Effect of sputtered silver thin film thickness towards morphological and optical properties of black silicon fabricated by two-step silver-assisted wet chemical etching for solar cells application

Abstract

Effect of sputtered silver (Ag) thin film thickness towards morphological and optical properties of black silicon (b-Si) fabricated by two-step silver-assisted wet chemical etching for solar cells applications is investigated. The method involves low temperature annealing of crystalline silicon (c-Si) coated with Ag thin films of 10 nm, 15 nm, and 25 nm. This is followed by an etching in a solution of HF:H2O2:DI H2O (1:5:10 volume ratio) at room temperature for 70 s.

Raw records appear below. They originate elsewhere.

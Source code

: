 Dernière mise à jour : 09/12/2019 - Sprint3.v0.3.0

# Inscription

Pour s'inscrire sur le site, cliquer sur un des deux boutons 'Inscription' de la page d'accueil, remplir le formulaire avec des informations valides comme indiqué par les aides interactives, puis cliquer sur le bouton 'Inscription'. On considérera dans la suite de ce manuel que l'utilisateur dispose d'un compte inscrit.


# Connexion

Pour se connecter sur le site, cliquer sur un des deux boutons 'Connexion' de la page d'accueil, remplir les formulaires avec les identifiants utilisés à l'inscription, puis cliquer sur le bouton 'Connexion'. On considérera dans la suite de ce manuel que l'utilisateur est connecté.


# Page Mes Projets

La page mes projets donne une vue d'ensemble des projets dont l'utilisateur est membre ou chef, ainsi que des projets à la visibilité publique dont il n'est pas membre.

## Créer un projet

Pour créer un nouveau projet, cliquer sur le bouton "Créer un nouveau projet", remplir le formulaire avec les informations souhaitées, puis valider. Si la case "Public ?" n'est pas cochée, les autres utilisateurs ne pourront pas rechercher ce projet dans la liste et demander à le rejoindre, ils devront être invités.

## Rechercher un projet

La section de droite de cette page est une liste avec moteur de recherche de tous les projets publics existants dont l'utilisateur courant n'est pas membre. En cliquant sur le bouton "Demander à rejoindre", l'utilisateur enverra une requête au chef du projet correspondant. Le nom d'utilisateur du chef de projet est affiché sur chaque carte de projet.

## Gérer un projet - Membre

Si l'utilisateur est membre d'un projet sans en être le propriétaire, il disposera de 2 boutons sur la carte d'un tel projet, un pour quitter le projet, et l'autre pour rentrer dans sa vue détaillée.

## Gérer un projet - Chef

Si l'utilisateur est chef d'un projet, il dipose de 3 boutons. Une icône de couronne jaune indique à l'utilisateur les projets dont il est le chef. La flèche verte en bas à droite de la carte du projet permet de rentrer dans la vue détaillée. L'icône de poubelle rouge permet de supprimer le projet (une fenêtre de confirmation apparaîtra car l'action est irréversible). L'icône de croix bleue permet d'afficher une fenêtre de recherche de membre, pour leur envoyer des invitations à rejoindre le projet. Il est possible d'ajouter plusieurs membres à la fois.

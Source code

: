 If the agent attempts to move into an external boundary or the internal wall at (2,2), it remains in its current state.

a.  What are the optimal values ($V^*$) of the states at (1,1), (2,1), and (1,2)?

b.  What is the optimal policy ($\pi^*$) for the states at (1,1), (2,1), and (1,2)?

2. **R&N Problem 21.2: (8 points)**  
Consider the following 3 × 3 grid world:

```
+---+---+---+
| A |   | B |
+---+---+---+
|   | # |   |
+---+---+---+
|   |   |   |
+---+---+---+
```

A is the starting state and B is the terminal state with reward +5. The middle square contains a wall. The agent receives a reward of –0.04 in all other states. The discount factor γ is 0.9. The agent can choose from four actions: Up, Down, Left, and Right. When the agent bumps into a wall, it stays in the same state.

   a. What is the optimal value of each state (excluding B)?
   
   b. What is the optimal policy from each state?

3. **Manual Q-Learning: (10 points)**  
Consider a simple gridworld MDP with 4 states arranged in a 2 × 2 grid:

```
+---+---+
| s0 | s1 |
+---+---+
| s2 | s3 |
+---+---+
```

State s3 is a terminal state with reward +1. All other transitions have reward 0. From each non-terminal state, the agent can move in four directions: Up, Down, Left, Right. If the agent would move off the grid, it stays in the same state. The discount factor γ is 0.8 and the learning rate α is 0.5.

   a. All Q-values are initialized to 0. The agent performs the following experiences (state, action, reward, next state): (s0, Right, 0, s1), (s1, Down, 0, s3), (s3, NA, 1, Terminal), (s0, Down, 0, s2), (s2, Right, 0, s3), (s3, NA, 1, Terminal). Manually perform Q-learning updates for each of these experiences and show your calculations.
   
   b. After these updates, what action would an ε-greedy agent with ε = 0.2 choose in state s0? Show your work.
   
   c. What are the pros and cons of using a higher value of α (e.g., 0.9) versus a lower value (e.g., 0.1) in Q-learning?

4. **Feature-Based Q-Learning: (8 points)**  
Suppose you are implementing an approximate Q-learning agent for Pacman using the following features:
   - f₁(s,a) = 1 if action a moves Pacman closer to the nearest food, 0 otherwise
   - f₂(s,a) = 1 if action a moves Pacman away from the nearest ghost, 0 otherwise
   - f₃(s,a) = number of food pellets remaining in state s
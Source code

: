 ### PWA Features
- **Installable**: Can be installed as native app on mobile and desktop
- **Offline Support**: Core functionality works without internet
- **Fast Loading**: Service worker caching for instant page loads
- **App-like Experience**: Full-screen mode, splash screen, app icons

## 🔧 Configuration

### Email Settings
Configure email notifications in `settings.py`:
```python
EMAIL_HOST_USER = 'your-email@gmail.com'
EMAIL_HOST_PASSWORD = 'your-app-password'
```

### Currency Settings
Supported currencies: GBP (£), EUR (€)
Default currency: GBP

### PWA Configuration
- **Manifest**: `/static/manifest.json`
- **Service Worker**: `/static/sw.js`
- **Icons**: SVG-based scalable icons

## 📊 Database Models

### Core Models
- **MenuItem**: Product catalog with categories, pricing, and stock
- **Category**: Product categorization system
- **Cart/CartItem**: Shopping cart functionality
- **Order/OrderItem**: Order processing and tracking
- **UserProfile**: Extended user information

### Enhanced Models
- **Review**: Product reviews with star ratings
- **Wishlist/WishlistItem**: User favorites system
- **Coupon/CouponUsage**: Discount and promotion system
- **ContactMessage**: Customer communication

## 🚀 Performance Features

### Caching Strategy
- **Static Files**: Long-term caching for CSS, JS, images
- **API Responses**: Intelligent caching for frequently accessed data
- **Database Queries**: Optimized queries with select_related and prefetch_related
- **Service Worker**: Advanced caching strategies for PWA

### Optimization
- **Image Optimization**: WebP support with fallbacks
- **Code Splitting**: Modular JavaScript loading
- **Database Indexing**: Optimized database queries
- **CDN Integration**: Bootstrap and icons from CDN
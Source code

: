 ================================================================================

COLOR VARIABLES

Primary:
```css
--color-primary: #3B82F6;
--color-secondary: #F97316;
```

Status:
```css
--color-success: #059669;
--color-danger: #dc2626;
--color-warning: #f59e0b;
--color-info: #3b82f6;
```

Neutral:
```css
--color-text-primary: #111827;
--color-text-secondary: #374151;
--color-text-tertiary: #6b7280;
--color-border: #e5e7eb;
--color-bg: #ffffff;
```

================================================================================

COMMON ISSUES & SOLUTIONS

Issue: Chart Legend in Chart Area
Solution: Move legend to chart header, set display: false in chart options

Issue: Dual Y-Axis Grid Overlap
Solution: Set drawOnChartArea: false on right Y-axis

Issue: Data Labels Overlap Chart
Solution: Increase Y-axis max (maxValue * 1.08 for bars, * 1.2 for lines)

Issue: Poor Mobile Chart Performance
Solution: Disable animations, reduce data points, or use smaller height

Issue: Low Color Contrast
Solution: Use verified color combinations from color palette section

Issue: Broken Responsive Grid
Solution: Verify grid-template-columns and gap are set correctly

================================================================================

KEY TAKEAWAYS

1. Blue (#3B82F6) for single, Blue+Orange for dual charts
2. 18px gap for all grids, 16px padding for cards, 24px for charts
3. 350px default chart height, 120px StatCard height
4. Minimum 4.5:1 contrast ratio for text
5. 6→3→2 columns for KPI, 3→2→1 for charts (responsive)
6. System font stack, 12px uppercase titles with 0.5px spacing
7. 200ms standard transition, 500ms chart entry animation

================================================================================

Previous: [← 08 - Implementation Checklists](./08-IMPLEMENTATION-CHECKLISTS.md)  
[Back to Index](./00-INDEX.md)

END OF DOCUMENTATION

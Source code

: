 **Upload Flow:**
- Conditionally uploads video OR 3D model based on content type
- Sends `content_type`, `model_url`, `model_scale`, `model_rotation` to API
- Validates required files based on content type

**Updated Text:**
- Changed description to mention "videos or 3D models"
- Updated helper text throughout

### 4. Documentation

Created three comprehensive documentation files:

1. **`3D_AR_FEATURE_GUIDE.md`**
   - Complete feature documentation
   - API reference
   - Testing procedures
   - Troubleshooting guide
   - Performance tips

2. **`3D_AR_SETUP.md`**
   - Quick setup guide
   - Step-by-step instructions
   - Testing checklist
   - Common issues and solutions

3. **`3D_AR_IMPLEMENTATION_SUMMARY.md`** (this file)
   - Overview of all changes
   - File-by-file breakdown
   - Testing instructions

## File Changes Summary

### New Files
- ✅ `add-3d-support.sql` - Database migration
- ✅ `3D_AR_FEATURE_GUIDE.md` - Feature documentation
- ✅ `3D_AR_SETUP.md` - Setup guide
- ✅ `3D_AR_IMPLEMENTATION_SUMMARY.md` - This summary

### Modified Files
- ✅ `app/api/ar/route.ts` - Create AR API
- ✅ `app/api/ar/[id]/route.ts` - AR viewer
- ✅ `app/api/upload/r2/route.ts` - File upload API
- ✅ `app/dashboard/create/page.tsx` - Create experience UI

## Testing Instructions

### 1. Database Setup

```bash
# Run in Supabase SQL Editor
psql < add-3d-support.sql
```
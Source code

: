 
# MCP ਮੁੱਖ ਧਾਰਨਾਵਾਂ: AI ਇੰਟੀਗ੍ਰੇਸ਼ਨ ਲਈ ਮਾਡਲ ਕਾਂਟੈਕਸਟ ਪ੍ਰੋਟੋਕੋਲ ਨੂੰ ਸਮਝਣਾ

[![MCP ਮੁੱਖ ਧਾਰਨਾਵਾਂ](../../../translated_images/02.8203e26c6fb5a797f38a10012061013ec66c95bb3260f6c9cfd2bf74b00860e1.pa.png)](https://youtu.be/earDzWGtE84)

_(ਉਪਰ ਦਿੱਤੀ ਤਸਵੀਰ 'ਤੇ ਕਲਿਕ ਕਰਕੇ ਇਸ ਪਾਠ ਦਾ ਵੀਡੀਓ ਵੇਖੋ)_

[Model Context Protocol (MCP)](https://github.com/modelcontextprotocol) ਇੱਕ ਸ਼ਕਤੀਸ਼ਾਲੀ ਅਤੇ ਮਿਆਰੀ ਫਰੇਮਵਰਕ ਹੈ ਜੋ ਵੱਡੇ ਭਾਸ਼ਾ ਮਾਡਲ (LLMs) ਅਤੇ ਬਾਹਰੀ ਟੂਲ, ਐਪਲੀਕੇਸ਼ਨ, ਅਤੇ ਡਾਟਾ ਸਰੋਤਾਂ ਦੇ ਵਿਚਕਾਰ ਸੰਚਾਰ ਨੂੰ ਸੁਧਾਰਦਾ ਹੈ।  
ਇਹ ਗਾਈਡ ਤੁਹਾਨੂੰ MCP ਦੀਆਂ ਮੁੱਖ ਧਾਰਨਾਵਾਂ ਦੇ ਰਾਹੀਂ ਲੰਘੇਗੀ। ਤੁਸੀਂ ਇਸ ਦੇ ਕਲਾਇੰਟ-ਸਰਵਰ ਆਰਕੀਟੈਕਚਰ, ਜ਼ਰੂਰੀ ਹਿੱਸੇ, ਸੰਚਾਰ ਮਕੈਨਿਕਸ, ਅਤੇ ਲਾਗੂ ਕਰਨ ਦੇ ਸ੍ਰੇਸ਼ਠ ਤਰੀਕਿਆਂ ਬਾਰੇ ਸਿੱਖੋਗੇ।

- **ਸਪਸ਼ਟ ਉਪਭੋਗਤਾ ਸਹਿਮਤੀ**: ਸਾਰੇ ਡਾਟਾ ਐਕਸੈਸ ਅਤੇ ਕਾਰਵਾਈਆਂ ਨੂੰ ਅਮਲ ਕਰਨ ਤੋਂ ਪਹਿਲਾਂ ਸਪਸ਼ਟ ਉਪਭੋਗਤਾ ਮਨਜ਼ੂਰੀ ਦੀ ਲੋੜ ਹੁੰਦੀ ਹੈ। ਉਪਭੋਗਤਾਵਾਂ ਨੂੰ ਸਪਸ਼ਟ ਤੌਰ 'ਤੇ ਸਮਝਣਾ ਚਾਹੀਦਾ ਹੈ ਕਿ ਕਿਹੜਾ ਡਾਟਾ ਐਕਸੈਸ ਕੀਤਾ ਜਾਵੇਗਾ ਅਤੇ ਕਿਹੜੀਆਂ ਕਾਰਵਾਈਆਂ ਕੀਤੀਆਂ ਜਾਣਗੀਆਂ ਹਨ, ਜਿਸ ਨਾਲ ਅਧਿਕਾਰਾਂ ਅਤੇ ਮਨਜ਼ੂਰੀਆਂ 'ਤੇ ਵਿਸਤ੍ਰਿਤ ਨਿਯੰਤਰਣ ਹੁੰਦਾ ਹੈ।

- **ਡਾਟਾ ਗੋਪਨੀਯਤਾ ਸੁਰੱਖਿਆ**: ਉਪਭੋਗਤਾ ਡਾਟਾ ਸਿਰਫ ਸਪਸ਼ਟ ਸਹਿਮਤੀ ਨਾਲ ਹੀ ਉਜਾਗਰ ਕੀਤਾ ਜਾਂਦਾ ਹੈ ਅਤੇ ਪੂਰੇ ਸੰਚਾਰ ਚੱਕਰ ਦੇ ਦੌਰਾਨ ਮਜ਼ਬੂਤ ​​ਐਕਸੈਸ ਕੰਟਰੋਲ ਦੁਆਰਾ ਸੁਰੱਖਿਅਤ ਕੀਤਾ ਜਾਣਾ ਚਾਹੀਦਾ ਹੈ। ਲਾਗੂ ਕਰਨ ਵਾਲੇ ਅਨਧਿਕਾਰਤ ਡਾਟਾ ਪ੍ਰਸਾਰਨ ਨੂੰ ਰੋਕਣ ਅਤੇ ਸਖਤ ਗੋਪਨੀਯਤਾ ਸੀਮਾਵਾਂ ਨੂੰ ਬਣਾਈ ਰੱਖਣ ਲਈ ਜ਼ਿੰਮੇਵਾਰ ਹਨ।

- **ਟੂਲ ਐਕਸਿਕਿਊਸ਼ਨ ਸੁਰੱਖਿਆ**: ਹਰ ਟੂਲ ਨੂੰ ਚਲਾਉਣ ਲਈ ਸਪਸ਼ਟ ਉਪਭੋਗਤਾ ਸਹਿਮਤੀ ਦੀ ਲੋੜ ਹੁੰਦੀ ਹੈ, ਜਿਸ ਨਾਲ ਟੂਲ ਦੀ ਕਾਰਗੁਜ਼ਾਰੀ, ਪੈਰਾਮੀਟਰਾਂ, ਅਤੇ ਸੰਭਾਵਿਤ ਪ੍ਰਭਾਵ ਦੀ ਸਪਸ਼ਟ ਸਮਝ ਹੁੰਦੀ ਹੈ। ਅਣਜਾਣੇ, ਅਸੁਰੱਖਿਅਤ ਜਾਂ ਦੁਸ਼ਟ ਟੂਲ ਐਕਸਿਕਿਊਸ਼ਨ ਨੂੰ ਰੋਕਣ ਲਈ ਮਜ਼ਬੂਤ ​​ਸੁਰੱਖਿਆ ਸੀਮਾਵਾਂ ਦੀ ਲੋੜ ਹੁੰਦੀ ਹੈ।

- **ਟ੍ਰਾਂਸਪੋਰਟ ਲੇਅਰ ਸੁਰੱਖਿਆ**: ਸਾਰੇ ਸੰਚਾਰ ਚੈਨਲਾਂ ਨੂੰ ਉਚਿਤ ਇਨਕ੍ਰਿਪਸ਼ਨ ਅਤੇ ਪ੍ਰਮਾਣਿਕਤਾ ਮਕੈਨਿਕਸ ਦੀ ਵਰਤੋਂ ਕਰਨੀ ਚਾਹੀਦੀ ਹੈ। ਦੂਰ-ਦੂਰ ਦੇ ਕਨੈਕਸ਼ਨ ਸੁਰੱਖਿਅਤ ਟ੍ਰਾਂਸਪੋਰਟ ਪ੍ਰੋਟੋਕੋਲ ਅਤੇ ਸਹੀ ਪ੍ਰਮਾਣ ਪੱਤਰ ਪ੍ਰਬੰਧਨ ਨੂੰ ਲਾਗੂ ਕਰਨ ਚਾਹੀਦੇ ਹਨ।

Dense and spherical Ag NPs with an average diameter of 203 ± 17.8 nm and surface coverage of about 72.5% are achieved on a sample with Ag film thickness of 15 nm prior to the annealing process. After the etching, the average nanopores’ height of ~420 nm with an average diameter of ~200 nm owing to denser Ag NPs on the c-Si surface before the etching are obtained. Optical absorption enhancement due to low weight average reflection (WAR) within wavelength region of 300–1100 nm is observed on the b-Si wafers. Sample with 15 nm of Ag thin film prior to annealing, demonstrates WAR of 7.7% compared 40.0% of the reference planar c-Si. The low WAR is due to the efficient light coupling effect of the b-Si nanopores. The fabricated b-Si nanopores can be used in b-Si solar cells for enhanced optical absorption and high photocurrent in the future.